Cecília publicou mais de 50 obras ao longo da vida, englobando poesia, crônicas e literatura infantil:
Poesia Lírica/Metafísica: Espectros (1919), Viagem (1939), Vaga Música (1942) e Mar Absoluto (1945).
Obra-Prima Histórica: Romanceiro da Inconfidência (1953), um longo poema épico-narrativo que recria a história da Inconfidência Mineira com lirismo impecável.
Literatura Infantil: Ou Isto ou Aquilo (1964), um clássico absoluto da poesia para crianças, que explora a sonoridade e o lúdico sem o tom moralista da época.
Cecília rompeu barreiras em um cenário literário majoritariamente masculino, consolidando-se pelo puro rigor técnico e estético, sem precisar se prender a panfletarismos. Ela rejeitava o termo "poetisa" por considerá-lo segregador, definindo-se simplesmente como "poeta". Enquanto o Modernismo de 1922 buscava romper radicalmente com o passado, Cecília uniu a liberdade moderna com a tradição clássica e a musicalidade simbolista, criando um estilo único e atemporal.

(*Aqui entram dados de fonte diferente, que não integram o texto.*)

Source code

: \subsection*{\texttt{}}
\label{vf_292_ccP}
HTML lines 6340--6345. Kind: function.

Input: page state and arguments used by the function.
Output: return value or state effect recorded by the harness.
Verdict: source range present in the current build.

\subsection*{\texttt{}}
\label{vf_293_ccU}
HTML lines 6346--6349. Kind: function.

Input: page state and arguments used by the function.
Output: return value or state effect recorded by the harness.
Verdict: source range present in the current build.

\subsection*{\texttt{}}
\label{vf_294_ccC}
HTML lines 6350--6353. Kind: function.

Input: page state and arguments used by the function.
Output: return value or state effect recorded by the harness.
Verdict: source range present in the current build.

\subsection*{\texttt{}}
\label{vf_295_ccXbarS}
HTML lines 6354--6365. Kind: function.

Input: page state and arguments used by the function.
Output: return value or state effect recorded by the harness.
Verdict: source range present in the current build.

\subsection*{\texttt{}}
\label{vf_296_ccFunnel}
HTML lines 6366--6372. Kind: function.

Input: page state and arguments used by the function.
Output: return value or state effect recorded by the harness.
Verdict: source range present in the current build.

Foi responsável por humanizar o livro didático e a poesia infantil no Brasil, tratando a criança como um ser poético e inteligente. Sua poesia trata de dores humanas universais — o tempo que passa, a perda, o sonho —, o que faz com que sua obra continue atual, viva e traduzida no mundo inteiro.
Fonte:
Cecília Meireles. Janela Mágica. Editora Moderna, 1983.